As regular fans of this website will know, I don’t generally agree with other reviewers about the best anything. But while playing Devil’s advocate can be fun sometimes (surely there can’t still be people out there who think the lacklustre Sgt Peppers is in anyway shape or form better than the masterpiece Revolver?!) even I have to admit when reviewers have it right. Most commentators claim that Davy’s ‘You and I’ is ‘Instant Replay’s highlight and they’re right: it’s a searing, angry defiance at how The Monkees were being passed over for a new generation and how the music business is shallow and fickle. What’s surprising to many fans is that this song is really a Bill Chadwick song dating from a lot earlier which Davy identified with so much that he urged the near-Monkee and band follower to let him record (as well as being a songwriter, Chadwick had got through to the last Monkees audition and occasionally worked as a double on the TV series). Davy does seem to have had a hand in re-writing the song, though, and the barbed comments about ‘in a year or maybe two, we’ll be gone and someone new will take our place’ is one of the most self-aware lines committed to vinyl, a far cry from the modern ‘manufactured’ bands who seem to think they will always be in fashion and success is their birth-right (who mentioned the Spice Girls?!)

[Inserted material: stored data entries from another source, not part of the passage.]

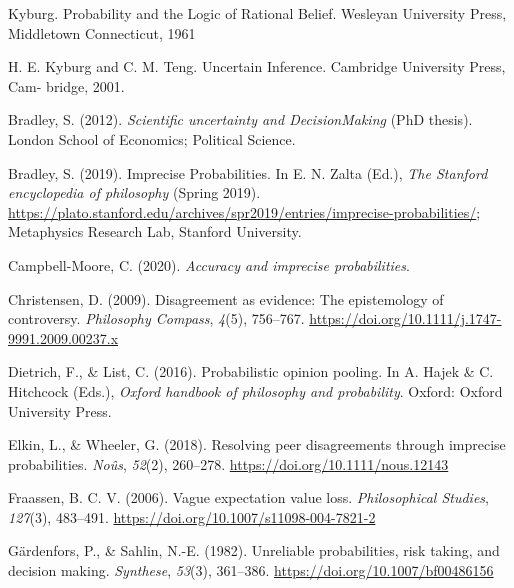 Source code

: \documentclass[
  10pt,
  dvipsnames,enabledeprecatedfontcommands]{scrartcl}
\newlength{\cslhangindent}
\newlength{\cslentryspacingunit} %
\newenvironment{CSLReferences}[2] %
 {%
  \setlength{\parindent}{0pt}
  \ifodd #1
  \let\oldpar\par
  \def\par{\hangindent=\cslhangindent\oldpar}
  \fi
  \setlength{\parskip}{#2\cslentryspacingunit}
 }%
 {}
\begin{document}
Kyburg. Probability and the Logic of Rational Belief. Wesleyan
University Press, Middletown Connecticut, 1961

H. E. Kyburg and C. M. Teng. Uncertain Inference. Cambridge University
Press, Cam- bridge, 2001.

\hypertarget{refs}{}
\begin{CSLReferences}{1}{0}
\leavevmode{}%
Bradley, S. (2012). \emph{Scientific uncertainty and DecisionMaking}
(PhD thesis). London School of Economics; Political Science.

\leavevmode{}%
Bradley, S. (2019). {Imprecise Probabilities}. In E. N. Zalta (Ed.),
\emph{The {Stanford} encyclopedia of philosophy} ({S}pring 2019).
\url{https://plato.stanford.edu/archives/spr2019/entries/imprecise-probabilities/};
Metaphysics Research Lab, Stanford University.

\leavevmode{}%
Campbell-Moore, C. (2020). \emph{Accuracy and imprecise probabilities}.

\leavevmode{}%
Christensen, D. (2009). Disagreement as evidence: The epistemology of
controversy. \emph{Philosophy Compass}, \emph{4}(5), 756--767.
\url{https://doi.org/10.1111/j.1747-9991.2009.00237.x}

\leavevmode{}%
Dietrich, F., \& List, C. (2016). Probabilistic opinion pooling. In A.
Hajek \& C. Hitchcock (Eds.), \emph{Oxford handbook of philosophy and
probability}. Oxford: Oxford University Press.

\leavevmode{}%
Elkin, L., \& Wheeler, G. (2018). Resolving peer disagreements through
imprecise probabilities. \emph{Noûs}, \emph{52}(2), 260--278.
\url{https://doi.org/10.1111/nous.12143}

\leavevmode{}%
Fraassen, B. C. V. (2006). Vague expectation value loss.
\emph{Philosophical Studies}, \emph{127}(3), 483--491.
\url{https://doi.org/10.1007/s11098-004-7821-2}

\leavevmode{}%
Gärdenfors, P., \& Sahlin, N.-E. (1982). Unreliable probabilities, risk
taking, and decision making. \emph{Synthese}, \emph{53}(3), 361--386.
\url{https://doi.org/10.1007/bf00486156}


\end{CSLReferences}
\end{document}
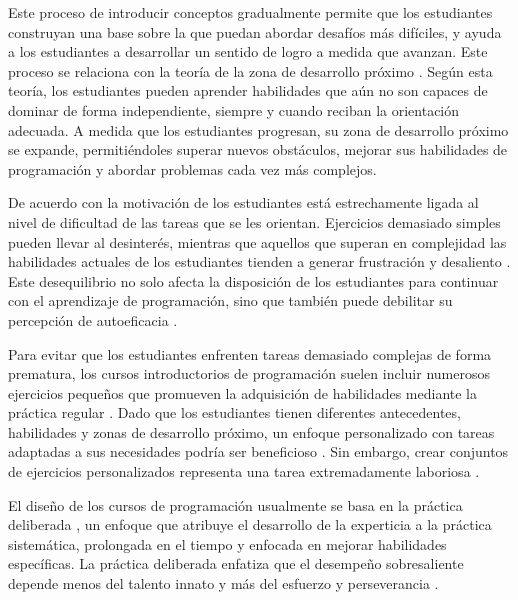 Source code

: \documentclass{article}
\begin{document}
Este proceso de introducir conceptos gradualmente permite que los estudiantes construyan una base sobre la que puedan abordar desafíos más difíciles, y ayuda a los estudiantes a desarrollar un sentido de logro a medida que avanzan. Este proceso se relaciona con la teoría de la zona de desarrollo próximo \cite{vygotsky1978mind}. Según esta teoría, los estudiantes pueden aprender habilidades que aún no son capaces de dominar de forma independiente, siempre y cuando reciban la orientación adecuada. A medida que los estudiantes progresan, su zona de desarrollo próximo se expande, permitiéndoles superar nuevos obstáculos, mejorar sus habilidades de programación y abordar problemas cada vez más complejos.

De acuerdo con \cite{rosenzweig2019expectancy} la motivación de los estudiantes está estrechamente ligada al nivel de dificultad de las tareas que se les orientan. Ejercicios demasiado simples pueden llevar al desinterés, mientras que aquellos que superan en complejidad las habilidades actuales de los estudiantes tienden a generar frustración y desaliento \cite{rosenzweig2019expectancy}. Este desequilibrio no solo afecta la disposición de los estudiantes para continuar con el aprendizaje de programación, sino que también puede debilitar su percepción de autoeficacia \cite{bandura1977self}.

Para evitar que los estudiantes enfrenten tareas demasiado complejas de forma prematura, los cursos introductorios de programación suelen incluir numerosos ejercicios pequeños que promueven la adquisición de habilidades mediante la práctica regular \cite{allen2018msp, vihavainen2011extreme}. Dado que los estudiantes tienen diferentes antecedentes, habilidades y zonas de desarrollo próximo, un enfoque personalizado con tareas adaptadas a sus necesidades podría ser beneficioso \cite{leinonen2021exploring}. Sin embargo, crear conjuntos de ejercicios personalizados representa una tarea extremadamente laboriosa \cite{lobb2016coderunner, wrenn2018whotests}.

El diseño de los cursos de programación usualmente se basa en la práctica deliberada \cite{ericsson1993deliberate}, un enfoque que atribuye el desarrollo de la experticia a la práctica sistemática, prolongada en el tiempo y enfocada en mejorar habilidades específicas. La práctica deliberada enfatiza que el desempeño sobresaliente depende menos del talento innato y más del esfuerzo y perseverancia \cite{duckworth2013true}.

\end{document}
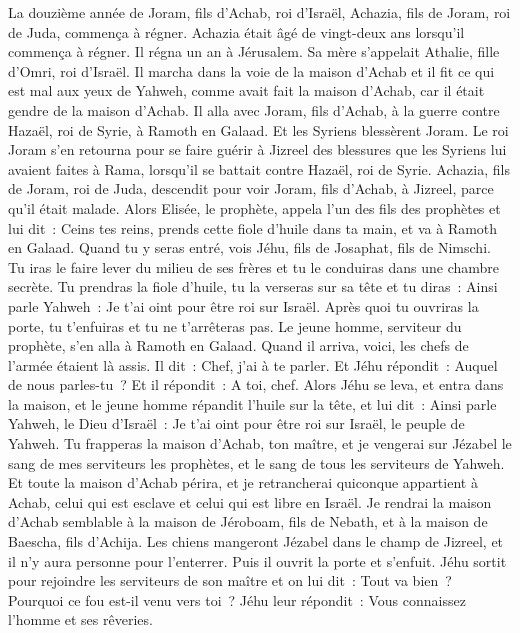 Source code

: \begin{multicols}{2}
La douzième année de Joram, fils d'Achab, roi d'Israël, Achazia, fils de Joram, roi de Juda, commença à régner.
Achazia était âgé de vingt-deux ans lorsqu'il commença à régner. Il régna un an à Jérusalem. Sa mère s'appelait Athalie, fille d'Omri, roi d'Israël.
Il marcha dans la voie de la maison d'Achab et il fit ce qui est mal aux yeux de Yahweh, comme avait fait la maison d'Achab, car il était gendre de la maison d'Achab.
Il alla avec Joram, fils d'Achab, à la guerre contre Hazaël, roi de Syrie, à Ramoth en Galaad. Et les Syriens blessèrent Joram.
Le roi Joram s'en retourna pour se faire guérir à Jizreel des blessures que les Syriens lui avaient faites à Rama, lorsqu'il se battait contre Hazaël, roi de Syrie. Achazia, fils de Joram, roi de Juda, descendit pour voir Joram, fils d'Achab, à Jizreel, parce qu'il était malade.
\VerseOne{}Alors Elisée, le prophète, appela l'un des fils des prophètes et lui dit~: Ceins tes reins, prends cette fiole d'huile dans ta main, et va à Ramoth en Galaad.
Quand tu y seras entré, vois Jéhu, fils de Josaphat, fils de Nimschi. Tu iras le faire lever du milieu de ses frères et tu le conduiras dans une chambre secrète.
Tu prendras la fiole d'huile, tu la verseras sur sa tête et tu diras~: Ainsi parle Yahweh~: Je t'ai oint pour être roi sur Israël. Après quoi tu ouvriras la porte, tu t'enfuiras et tu ne t'arrêteras pas.
Le jeune homme, serviteur du prophète, s'en alla à Ramoth en Galaad.
Quand il arriva, voici, les chefs de l'armée étaient là assis. Il dit~: Chef, j'ai à te parler. Et Jéhu répondit~: Auquel de nous parles-tu~? Et il répondit~: A toi, chef.
Alors Jéhu se leva, et entra dans la maison, et le jeune homme répandit l'huile sur la tête, et lui dit~: Ainsi parle Yahweh, le Dieu d'Israël~: Je t'ai oint pour être roi sur Israël, le peuple de Yahweh.
Tu frapperas la maison d'Achab, ton maître, et je vengerai sur Jézabel le sang de mes serviteurs les prophètes, et le sang de tous les serviteurs de Yahweh.
Et toute la maison d'Achab périra, et je retrancherai quiconque appartient à Achab, celui qui est esclave et celui qui est libre en Israël.
Je rendrai la maison d'Achab semblable à la maison de Jéroboam, fils de Nebath, et à la maison de Baescha, fils d'Achija.
Les chiens mangeront Jézabel dans le champ de Jizreel, et il n'y aura personne pour l'enterrer. Puis il ouvrit la porte et s'enfuit.
Jéhu sortit pour rejoindre les serviteurs de son maître et on lui dit~: Tout va bien~? Pourquoi ce fou est-il venu vers toi~? Jéhu leur répondit~: Vous connaissez l'homme et ses rêveries.

\end{multicols}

Cue this quite amazing song which is angry in the extreme, with another classic vocal from a triple-tracked Davy backed by a tight band including some terrific Stax-like bass from Joe Osborn and – best of all – fellow AAA member Neil Young guesting on guitar. Allegedly the band were discussing who they could hire to sound like Neil when they figured they could just ask him outright – a popular story which sounds strange to me given that Neil had already appeared on the session for ‘As We Go Along’ just a few months before (Neil’s Buffalo Springfield buddy Stephen Stills was a good friend of the group too and no stranger to sessions, especially those of close friend Peter Tork who he recommended for the Monkees job in the first place). Whatever the circumstances, though, I’m glad he was asked: Neil’s biting guitar part is well up to his best – and it’s the last time fans ever got to hear his ‘Buffalo Springfield’ guitar style – this session took place just five days after the Springfield’s ‘farewell’ gig and from hereon in Neil will develop a much slower, looser style of playing (kicked off by meeting Crazy Horse the following year). Frustratingly, there’s a second Davy Jones track featuring Neil Young on guitar which has yet to be released on any of the many Monkees outtakes/box sets/retrospectives out there: ‘That’s What It’s Like Loving You’. Listen out too for the melody of this song – many people assume that loud and angry songs have to be fast, but that’s not necessarily the case: this song gets its emotion across by the long-held notes of each line, sitting in slow seething fury against the backdrop of an ever changing world behind it as the musicians cook up a storm. Excellent stuff.

‘While I Cry’ is equally excellent, although this second Nesmith song takes a completely different tack. A gorgeous slow acoustic ballad of the type Mike excelled in during the late Monkees days, this song remains one of his most under-rated and moving compositions. Like many of the songs on this album, you just have to shake your head over why this lovely track, recorded deep in the midst of ‘The Birds, The Bees And The Monkees’ sessions, was passed over for two releases before being dug out late in the day for a third. The song was around even longer than that though: an instrumental version adorned with strings and brass is the highlight of Mike’s ‘The Witchita Train Whistle Sings’ album of 1968 (under it’s original title ‘While I Cried’) and like the majority of that album’s tracks might pre-date the whole Monkees project by some years. It’s not often we get the chance to hear one Monkee more or less on his own with very little backing and Mike excels with this song with perhaps his best ever vocal, dripping pathos while he tells us the simple tale that he should have known better who he falls in love with. All the more puzzling, then, that this is one of the few Monkees songs he still largely dismisses, as just a generic song based around an intriguing guitar riff he found: whilst among the most simple of Mike’s songs there’s no doubting the honesty of the performance. There are two extra magical moments to this track: one is the chorus, mixed very low as if to mimic the good times the narrator remembers and featuring a full chorus of three Monkees singing, one of the few times on this album and a great shame seeing as their voices mixed so well; the second is, no prizes for guessing, the middle eight: the song really swells up to a peak of indignation here with Mike’s vocal so cross he simply gives up singing the lines and lets out a long falsetto wail. All in all a magical track, beautifully poised between emotional and overbearing.               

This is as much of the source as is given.